Kamu perlu tahu Sobat Disasterizen, tidak hanya laut Selatan saja yang memiliki jejak sejarah tsunami, tetapi Aceh pun juga punya! Hal ini dibuktikan dengan adanya catatan tangan yang disampul sebuah manuskrip abad ke-19 di Zawiyah Tanoh Abee, Aceh Besar. Catatan tersebut ditemukan oleh Ketua Umum Masyarakat Pernaskahan Nusantara, Oman Fathurahman. Hal tersebut membuktikan bahwa sebenarnya selain jejak tsunami juga bisa tertulis dalam manuskrip kuno, selain catatan geologis.
Baca juga : MENGENAL 6 DESAIN VAKSIN COVID-19
Dalam catatan tersebut menyebutkan bahwa pernah terjadi gempa besar untuk kedua kalinya pada pagi hari, Kamis, 3 November 1832. Bukan hanya itu saja, bahkan beberapa dari catatan penjelajah barat, mereka menyatakan pernah terjadi gempa di pantai barat Sumatera pada 24 November 1883.
“Bisa jadi itu adalah dua gempa yang berbeda, yang paling penting adalah adanya catatan yang membuktikan bahwa Aceh kerap dilanda gempa besar,” ujar Oman yang juga pakar filologi dari UIN Syarif Hidayatullah, Jakarta.

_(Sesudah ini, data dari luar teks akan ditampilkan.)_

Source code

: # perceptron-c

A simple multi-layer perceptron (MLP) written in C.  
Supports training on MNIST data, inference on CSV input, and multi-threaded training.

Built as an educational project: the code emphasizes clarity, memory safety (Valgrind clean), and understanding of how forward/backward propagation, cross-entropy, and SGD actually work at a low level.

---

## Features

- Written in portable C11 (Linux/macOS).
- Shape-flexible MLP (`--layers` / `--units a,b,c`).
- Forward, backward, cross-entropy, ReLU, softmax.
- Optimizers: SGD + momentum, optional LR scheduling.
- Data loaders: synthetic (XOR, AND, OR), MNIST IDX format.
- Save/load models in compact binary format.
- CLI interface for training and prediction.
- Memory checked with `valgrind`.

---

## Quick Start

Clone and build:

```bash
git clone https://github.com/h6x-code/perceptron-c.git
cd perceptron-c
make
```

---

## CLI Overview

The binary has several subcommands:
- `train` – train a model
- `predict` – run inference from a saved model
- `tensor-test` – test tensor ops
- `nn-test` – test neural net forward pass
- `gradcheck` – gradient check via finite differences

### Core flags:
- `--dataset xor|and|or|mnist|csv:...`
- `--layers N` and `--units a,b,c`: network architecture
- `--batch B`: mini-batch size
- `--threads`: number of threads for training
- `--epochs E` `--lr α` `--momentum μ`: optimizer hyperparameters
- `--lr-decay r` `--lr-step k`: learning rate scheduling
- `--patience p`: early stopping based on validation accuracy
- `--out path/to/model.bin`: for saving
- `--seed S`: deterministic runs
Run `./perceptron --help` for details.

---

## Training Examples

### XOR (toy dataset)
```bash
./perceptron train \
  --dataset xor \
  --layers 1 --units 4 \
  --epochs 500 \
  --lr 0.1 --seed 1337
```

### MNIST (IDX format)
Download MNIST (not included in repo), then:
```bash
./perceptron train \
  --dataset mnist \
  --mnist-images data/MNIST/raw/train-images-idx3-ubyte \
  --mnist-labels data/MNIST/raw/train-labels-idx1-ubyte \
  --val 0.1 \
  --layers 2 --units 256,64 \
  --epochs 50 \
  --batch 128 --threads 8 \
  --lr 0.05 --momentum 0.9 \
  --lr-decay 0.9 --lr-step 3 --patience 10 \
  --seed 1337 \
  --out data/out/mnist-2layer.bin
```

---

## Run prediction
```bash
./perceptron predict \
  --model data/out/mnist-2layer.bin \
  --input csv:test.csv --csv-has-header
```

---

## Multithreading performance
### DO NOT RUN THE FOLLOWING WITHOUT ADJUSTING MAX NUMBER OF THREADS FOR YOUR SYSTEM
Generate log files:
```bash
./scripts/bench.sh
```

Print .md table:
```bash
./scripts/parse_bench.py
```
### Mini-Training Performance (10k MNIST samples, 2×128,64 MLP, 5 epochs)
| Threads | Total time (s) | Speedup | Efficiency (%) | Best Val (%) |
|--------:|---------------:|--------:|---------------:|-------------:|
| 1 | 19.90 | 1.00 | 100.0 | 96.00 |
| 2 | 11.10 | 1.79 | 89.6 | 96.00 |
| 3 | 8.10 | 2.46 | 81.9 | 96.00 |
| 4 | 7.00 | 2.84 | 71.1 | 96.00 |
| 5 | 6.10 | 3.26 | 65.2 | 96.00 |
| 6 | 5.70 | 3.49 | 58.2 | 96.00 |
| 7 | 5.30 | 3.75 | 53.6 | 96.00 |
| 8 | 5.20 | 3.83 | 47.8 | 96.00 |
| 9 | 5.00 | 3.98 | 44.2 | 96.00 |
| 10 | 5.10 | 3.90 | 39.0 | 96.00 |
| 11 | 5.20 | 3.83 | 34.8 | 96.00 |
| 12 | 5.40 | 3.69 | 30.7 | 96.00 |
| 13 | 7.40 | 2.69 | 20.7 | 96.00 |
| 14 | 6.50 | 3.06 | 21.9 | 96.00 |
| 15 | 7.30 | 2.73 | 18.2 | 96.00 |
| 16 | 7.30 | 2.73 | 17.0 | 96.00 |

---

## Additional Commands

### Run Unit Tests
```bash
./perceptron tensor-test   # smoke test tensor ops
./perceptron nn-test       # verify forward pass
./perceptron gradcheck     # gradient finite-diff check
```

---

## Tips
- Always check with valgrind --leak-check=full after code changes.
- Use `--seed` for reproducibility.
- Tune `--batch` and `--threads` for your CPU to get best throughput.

Lalu sebelumnya pada tahun 2005 lalu, Oman juga menemukan naskah Takbir Gempa di perpustakaan Ali Hasjmy, Banda Aceh. Naskah anonym ini diperkirakan dibuat sekitar abad ke-18.
Manuskrip di perpustakaan Ali Hasjmy tersebut memaparkan kejadian yang meliputi gempabumi dalam rentan waktu dari subuh hingga tengah malam, dalam 12 bulan. Di salah satu bagian manuskrip tersebut disebutkan, ”Jika gempa pada bulan Rajab, pada waktu subuh, alamatnya segala isi negeri bersusah hati dengan kekurangan makanan. Jika pada waktu Duha gempa itu, alamatnya air laut keras akan datang ke dalam negeri itu…”.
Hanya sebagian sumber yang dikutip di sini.